PCAPNG vs PCAP: Why Interface Metadata and Timestamp Resolution Matter
A practical explanation of PCAPNG versus PCAP for engineers who need capture metadata, timestamp resolution, and reproducible packet evidence.
Engineers often treat .pcap and .pcapng as interchangeable packet capture files. They are related, but they are not the same. The old PCAP format is simple and widely supported. PCAPNG can carry richer metadata such as interface information, timestamp resolution, comments, and capture context.
For routine viewing, the difference may not matter.
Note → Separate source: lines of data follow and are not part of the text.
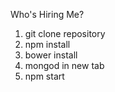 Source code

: Who's Hiring Me?

1. git clone repository
2. npm install
3. bower install
4. mongod in new tab
5. npm start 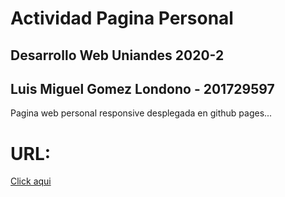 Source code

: # Actividad Pagina Personal
## Desarrollo Web Uniandes 2020-2
## Luis Miguel Gomez Londono - 201729597

Pagina web personal responsive desplegada en github pages...

# URL: 
[Click aqui]()
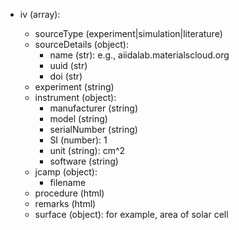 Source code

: - iv (array<object>):
  - sourceType (experiment|simulation|literature)
  - sourceDetails (object):
    - name (str): e.g., aiidalab.materialscloud.org
    - uuid (str)
    - doi (str)
  - experiment (string)
  - instrument (object):
    - manufacturer (string)
    - model (string)
    - serialNumber (string)
    - SI (number): 1
    - unit (string): cm^2
    - software (string)
  - jcamp (object):
    - filename
  - procedure (html)
  - remarks (html)
  - surface (object): for example, area of solar cell
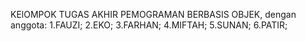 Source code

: KElOMPOK TUGAS AKHIR PEMOGRAMAN BERBASIS OBJEK,
dengan anggota:
1.FAUZI;
2.EKO;
3.FARHAN;
4.MIFTAH;
5.SUNAN;
6.PATIR;
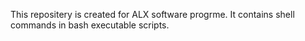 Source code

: This repositery is created for ALX software progrme.
It contains shell commands in bash executable scripts.

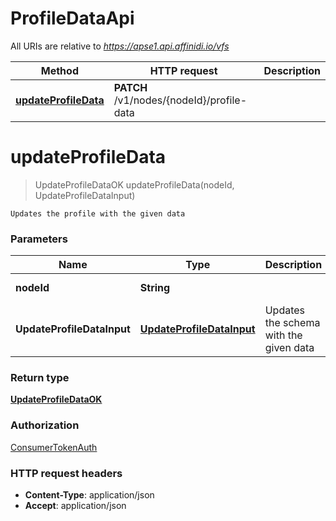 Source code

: # ProfileDataApi

All URIs are relative to *https://apse1.api.affinidi.io/vfs*

| Method                                                       | HTTP request                              | Description |
| ------------------------------------------------------------ | ----------------------------------------- | ----------- |
| [**updateProfileData**](ProfileDataApi.md#updateProfileData) | **PATCH** /v1/nodes/{nodeId}/profile-data |             |

<a name="updateProfileData"></a>

# **updateProfileData**

> UpdateProfileDataOK updateProfileData(nodeId, UpdateProfileDataInput)

    Updates the profile with the given data

### Parameters

| Name                       | Type                                                              | Description                            | Notes             |
| -------------------------- | ----------------------------------------------------------------- | -------------------------------------- | ----------------- |
| **nodeId**                 | **String**                                                        |                                        | [default to null] |
| **UpdateProfileDataInput** | [**UpdateProfileDataInput**](../Models/UpdateProfileDataInput.md) | Updates the schema with the given data |                   |

### Return type

[**UpdateProfileDataOK**](../Models/UpdateProfileDataOK.md)

### Authorization

[ConsumerTokenAuth](../README.md#ConsumerTokenAuth)

### HTTP request headers

- **Content-Type**: application/json
- **Accept**: application/json
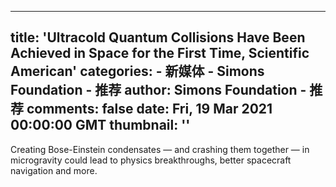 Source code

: 
---
title: 'Ultracold Quantum Collisions Have Been Achieved in Space for the First Time, Scientific American'
categories: 
    - 新媒体
    - Simons Foundation - 推荐
author: Simons Foundation - 推荐
comments: false
date: Fri, 19 Mar 2021 00:00:00 GMT
thumbnail: ''
---

<div>   
<p></p><p>Creating Bose-Einstein condensates — and crashing them together — in microgravity could lead to physics breakthroughs, better spacecraft navigation and more.</p>
<p></p>
            
</div>
             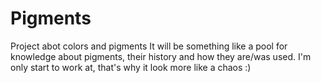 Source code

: # Pigments
Project abot colors and pigments
It will be something like a pool for knowledge about pigments, their history and how they are/was used. 
I'm only start to work at, that's why it look more like a chaos :)
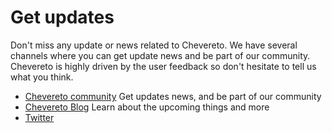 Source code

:Get updates
===========

Don't miss any update or news related to Chevereto. We have several channels where you can get update news and be part of our community. Chevereto is highly driven by the user feedback so don't hesitate to tell us what you think.

* [Chevereto community](/community) Get updates news, and be part of our community
* [Chevereto Blog](/blog) Learn about the upcoming things and more
* [Twitter](https://twitter.com/chevereto)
For repair, rewrite, evidence handoff, and multi-interface analysis, it can matter a lot.
What Classic PCAP Gives You
Classic PCAP is straightforward:
- global header
- link type
- packet records
- timestamp
- captured length
- original length
- packet bytes
That simplicity is a strength. Many tools can read it. It is easy to inspect. It is often enough when the capture has one interface, one link type, and no need for extra context.
But simplicity also means important evidence may live outside the file: interface name, capture filter, OS, timestamp resolution assumptions, and comments about why the capture was taken.
What PCAPNG Adds
PCAPNG supports a block-based structure. Depending on the writer, it may include:
- section metadata
- interface descriptions
- per-interface timestamp resolution
- interface names and descriptions
- packet comments
- capture statistics
- multiple interfaces
- richer option fields
This can be valuable when diagnosing complex cases. If a capture includes traffic from more than one interface, knowing which packet came from which interface is not optional. If timestamp resolution differs, timing analysis can change.
Why Metadata Matters in Surgery Workflows
When repairing or rewriting packet captures, metadata is part of the evidence. A conversion from PCAPNG to PCAP may discard useful context. A conversion from PCAP to PCAPNG may add structure but cannot magically recover metadata that never existed.
Before converting, ask:
- does the capture have multiple interfaces?
- are interface names important?
- are comments or capture statistics needed?
- is timestamp resolution known?
- do downstream tools require classic PCAP?
- will conversion change how timing is interpreted?
The correct answer may be "keep PCAPNG." It may also be "export a PCAP copy for compatibility, but preserve the original."
Timestamp Resolution Is Easy to Miss
Timing analysis depends on resolution. A capture that records microseconds and a capture that records nanoseconds can look similar in a UI while carrying different precision. PCAPNG can make timestamp resolution explicit per interface. Classic PCAP has more limited assumptions depending on variant.
If you are debugging latency, retransmission timing, jitter, or request-response gaps, timestamp semantics should be recorded before editing.
Where PCAP Surgery Fits
PCAP Surgery should treat format conversion and metadata preservation as evidence-led operations. The goal is not to hide complexity. The goal is to make it clear what the capture contains and what would be lost or changed by an edit.
For a format-focused report, useful output includes:
- input format
- link type
- packet count
- timestamp resolution
- interface metadata if available
- output format
- metadata preserved or discarded
- reason for conversion
That gives protocol engineers confidence that a file was transformed deliberately.
If your query is "pcapng vs pcap" or "convert pcapng to pcap," the answer should not stop at file extension. Ask what evidence must survive the conversion.